Task directions >> Filter the records down to the lines that hold the word "accepted", and copy each of those lines.

• • • • •

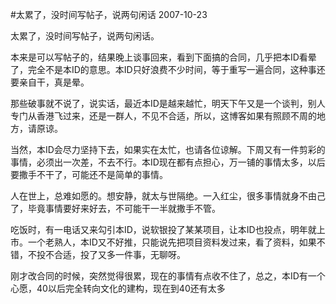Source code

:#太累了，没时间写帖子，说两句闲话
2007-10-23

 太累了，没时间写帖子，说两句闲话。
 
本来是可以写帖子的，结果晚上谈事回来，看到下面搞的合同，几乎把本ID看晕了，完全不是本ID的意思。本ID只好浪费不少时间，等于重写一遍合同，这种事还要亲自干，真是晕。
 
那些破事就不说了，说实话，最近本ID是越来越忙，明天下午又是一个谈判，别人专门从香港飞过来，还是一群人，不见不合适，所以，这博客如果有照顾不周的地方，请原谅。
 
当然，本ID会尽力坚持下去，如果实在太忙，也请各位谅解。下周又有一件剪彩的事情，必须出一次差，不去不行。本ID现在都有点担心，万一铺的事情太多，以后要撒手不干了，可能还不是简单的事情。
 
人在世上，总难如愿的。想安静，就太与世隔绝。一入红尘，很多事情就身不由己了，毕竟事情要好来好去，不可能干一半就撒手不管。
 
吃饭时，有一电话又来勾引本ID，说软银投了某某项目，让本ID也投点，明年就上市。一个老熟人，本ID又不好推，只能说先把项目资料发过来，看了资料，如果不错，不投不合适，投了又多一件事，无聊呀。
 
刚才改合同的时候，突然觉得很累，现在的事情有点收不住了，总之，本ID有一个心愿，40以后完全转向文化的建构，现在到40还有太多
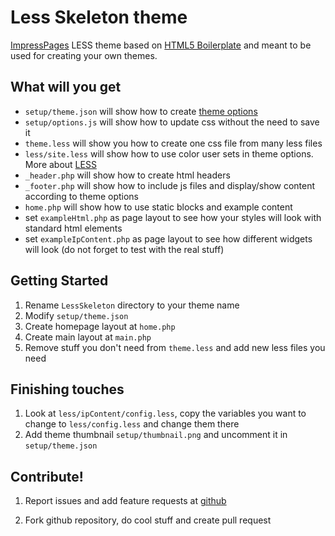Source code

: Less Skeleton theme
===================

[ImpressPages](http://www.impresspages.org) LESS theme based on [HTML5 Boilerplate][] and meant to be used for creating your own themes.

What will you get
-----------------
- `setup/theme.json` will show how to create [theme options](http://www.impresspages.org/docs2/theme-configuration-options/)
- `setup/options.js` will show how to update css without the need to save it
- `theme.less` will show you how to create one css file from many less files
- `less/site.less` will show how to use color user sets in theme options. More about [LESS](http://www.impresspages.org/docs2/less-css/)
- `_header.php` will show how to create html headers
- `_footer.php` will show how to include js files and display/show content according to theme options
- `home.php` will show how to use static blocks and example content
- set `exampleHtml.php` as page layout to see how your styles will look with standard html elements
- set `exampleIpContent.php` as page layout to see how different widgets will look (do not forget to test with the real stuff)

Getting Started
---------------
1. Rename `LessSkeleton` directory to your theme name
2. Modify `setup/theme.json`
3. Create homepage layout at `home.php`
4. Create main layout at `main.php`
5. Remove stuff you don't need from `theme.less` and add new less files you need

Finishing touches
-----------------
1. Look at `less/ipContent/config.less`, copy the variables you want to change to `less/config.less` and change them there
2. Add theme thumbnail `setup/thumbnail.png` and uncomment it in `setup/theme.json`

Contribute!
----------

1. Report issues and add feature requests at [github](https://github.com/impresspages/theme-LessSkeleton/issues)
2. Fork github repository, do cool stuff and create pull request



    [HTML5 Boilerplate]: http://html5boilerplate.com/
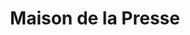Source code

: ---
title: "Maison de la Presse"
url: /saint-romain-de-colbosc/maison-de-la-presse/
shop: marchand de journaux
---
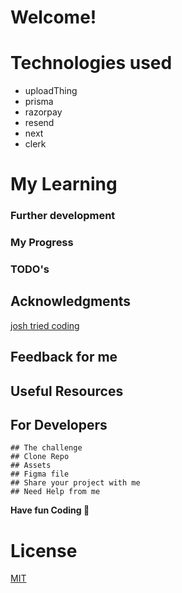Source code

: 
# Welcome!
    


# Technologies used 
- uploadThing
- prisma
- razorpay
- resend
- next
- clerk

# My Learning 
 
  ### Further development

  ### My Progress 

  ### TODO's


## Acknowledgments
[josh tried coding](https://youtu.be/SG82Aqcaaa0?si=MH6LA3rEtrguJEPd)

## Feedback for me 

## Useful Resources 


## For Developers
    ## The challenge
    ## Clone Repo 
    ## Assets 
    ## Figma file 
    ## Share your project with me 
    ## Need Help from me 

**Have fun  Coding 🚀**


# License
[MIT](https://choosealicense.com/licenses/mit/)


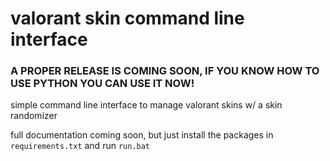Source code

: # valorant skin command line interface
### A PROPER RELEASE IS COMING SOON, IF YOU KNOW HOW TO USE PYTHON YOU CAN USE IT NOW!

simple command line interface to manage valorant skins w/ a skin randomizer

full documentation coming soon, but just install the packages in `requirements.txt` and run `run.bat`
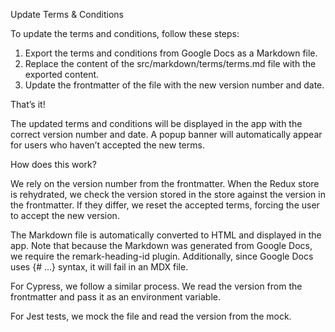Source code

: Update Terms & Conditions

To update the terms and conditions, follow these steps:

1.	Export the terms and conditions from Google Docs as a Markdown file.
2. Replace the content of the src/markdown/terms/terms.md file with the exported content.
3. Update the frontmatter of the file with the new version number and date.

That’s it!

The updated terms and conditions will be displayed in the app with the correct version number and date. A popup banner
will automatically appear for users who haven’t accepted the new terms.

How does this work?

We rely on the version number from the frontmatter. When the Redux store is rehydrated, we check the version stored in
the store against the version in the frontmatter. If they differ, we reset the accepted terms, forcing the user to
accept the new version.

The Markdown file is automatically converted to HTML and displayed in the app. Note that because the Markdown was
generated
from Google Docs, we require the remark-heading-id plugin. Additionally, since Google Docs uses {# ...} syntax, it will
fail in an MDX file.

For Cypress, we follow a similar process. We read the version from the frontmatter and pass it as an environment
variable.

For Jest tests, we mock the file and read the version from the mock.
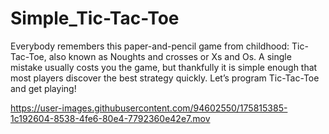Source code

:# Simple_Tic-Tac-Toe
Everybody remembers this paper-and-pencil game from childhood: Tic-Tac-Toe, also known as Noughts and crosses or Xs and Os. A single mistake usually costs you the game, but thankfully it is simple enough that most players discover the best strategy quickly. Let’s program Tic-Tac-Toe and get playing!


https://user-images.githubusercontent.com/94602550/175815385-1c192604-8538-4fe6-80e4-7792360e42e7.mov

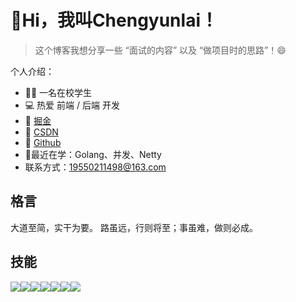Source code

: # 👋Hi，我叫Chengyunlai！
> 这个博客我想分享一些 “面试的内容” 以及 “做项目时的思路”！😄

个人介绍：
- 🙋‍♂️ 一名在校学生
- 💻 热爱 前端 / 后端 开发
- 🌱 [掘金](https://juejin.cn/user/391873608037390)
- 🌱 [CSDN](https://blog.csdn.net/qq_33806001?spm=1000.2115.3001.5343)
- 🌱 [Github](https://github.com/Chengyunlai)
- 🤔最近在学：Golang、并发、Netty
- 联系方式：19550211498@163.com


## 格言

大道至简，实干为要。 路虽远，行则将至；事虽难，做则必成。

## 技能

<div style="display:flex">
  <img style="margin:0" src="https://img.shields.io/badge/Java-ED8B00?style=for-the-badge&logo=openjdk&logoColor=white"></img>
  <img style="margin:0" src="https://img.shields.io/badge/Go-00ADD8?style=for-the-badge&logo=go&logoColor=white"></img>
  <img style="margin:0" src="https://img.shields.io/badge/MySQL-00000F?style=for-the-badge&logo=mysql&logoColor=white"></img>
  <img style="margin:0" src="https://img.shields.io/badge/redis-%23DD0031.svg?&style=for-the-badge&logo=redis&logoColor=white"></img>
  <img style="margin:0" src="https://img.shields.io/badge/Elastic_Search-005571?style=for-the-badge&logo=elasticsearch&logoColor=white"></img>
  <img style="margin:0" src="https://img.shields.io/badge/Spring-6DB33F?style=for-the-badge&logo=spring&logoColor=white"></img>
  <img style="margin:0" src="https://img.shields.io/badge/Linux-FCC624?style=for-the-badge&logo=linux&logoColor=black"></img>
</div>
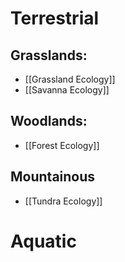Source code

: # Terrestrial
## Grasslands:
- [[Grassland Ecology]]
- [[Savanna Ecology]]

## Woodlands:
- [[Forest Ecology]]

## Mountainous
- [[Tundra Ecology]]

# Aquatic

• • • • •

Response >>
will automatically appear for users who haven’t accepted the new terms.
the store against the version in the frontmatter. If they differ, we reset the accepted terms, forcing the user to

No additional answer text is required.